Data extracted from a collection
- Opening Delimiter -
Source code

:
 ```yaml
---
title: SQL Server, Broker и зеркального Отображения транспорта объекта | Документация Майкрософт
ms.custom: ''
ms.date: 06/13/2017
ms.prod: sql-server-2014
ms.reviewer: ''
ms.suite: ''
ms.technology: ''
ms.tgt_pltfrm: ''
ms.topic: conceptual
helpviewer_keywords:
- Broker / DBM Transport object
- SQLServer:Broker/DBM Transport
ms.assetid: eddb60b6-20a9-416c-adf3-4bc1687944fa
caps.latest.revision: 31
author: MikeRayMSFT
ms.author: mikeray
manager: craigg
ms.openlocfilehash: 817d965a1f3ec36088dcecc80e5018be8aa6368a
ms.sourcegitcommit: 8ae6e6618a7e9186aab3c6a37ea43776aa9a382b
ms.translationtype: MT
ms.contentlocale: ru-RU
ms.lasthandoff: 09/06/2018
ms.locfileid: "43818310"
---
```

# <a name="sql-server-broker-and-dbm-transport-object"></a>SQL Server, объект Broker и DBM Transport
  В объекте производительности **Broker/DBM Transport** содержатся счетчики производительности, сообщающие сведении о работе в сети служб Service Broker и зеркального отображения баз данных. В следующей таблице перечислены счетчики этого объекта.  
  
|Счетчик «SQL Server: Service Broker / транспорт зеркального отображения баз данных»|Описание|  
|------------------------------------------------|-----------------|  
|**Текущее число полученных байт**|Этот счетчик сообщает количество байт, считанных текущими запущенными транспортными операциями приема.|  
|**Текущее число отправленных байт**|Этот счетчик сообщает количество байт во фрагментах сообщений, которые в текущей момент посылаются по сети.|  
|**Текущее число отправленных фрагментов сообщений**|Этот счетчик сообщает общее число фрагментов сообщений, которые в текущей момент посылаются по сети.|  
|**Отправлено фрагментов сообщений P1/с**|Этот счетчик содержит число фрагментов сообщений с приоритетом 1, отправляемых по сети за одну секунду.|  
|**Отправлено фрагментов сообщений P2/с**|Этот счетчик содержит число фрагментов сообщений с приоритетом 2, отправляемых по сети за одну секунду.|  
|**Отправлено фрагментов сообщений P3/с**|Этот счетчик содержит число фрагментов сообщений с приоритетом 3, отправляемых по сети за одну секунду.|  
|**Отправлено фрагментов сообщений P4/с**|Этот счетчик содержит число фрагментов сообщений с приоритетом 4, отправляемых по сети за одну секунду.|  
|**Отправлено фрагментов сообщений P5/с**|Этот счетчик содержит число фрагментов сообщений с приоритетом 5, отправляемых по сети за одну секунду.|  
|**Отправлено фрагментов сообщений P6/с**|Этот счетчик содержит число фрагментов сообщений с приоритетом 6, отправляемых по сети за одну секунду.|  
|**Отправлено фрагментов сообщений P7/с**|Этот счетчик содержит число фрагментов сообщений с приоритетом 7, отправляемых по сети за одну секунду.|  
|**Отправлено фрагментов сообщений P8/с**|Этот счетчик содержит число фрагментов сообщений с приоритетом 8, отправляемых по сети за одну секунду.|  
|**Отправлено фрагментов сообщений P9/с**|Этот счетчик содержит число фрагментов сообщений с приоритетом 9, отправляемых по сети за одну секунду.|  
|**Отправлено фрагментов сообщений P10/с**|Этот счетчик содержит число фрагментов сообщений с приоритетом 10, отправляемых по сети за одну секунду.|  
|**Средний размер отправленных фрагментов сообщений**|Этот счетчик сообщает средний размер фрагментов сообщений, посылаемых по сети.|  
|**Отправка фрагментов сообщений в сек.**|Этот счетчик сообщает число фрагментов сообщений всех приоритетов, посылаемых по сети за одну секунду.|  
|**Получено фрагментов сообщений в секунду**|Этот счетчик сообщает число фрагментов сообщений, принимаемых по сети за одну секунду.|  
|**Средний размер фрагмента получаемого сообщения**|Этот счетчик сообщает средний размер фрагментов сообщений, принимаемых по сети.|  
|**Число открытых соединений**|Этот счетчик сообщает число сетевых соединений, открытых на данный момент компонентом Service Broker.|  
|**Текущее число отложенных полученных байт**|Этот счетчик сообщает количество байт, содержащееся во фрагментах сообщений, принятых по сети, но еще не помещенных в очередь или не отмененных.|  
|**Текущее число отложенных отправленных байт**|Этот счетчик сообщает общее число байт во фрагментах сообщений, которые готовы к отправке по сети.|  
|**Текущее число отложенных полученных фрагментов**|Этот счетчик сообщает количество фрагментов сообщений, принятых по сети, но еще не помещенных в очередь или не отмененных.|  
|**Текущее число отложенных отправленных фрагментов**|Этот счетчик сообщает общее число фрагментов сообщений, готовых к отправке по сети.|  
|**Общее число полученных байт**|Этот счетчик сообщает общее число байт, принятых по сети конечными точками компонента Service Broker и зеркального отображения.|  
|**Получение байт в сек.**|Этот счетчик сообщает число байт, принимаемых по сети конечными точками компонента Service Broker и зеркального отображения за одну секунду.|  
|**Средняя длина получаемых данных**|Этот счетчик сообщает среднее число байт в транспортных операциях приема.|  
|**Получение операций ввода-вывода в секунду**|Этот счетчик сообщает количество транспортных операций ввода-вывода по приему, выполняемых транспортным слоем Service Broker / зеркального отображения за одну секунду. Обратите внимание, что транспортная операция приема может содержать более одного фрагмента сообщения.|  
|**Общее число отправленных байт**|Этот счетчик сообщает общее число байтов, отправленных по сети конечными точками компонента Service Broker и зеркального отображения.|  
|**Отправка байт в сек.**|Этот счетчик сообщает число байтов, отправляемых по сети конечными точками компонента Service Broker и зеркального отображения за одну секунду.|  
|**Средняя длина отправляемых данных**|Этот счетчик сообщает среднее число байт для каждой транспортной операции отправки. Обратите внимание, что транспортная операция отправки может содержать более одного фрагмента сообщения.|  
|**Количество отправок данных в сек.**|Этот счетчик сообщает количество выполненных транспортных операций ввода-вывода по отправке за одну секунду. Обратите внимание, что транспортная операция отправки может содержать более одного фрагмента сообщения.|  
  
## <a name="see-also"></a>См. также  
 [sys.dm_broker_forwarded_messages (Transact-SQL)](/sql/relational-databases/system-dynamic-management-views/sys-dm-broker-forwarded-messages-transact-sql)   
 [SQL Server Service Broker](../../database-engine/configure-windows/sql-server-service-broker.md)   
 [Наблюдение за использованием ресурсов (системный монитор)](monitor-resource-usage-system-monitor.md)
- Closing Delimiter -
__GOAL OF THE EXERCISE__
Show the lines of the data that hold the word "посылаемых".

__SOLVED PROBLEM__
|**Средний размер отправленных фрагментов сообщений**|Этот счетчик сообщает средний размер фрагментов сообщений, посылаемых по сети.|  
|**Отправка фрагментов сообщений в сек.**|Этот счетчик сообщает число фрагментов сообщений всех приоритетов, посылаемых по сети за одну секунду.|  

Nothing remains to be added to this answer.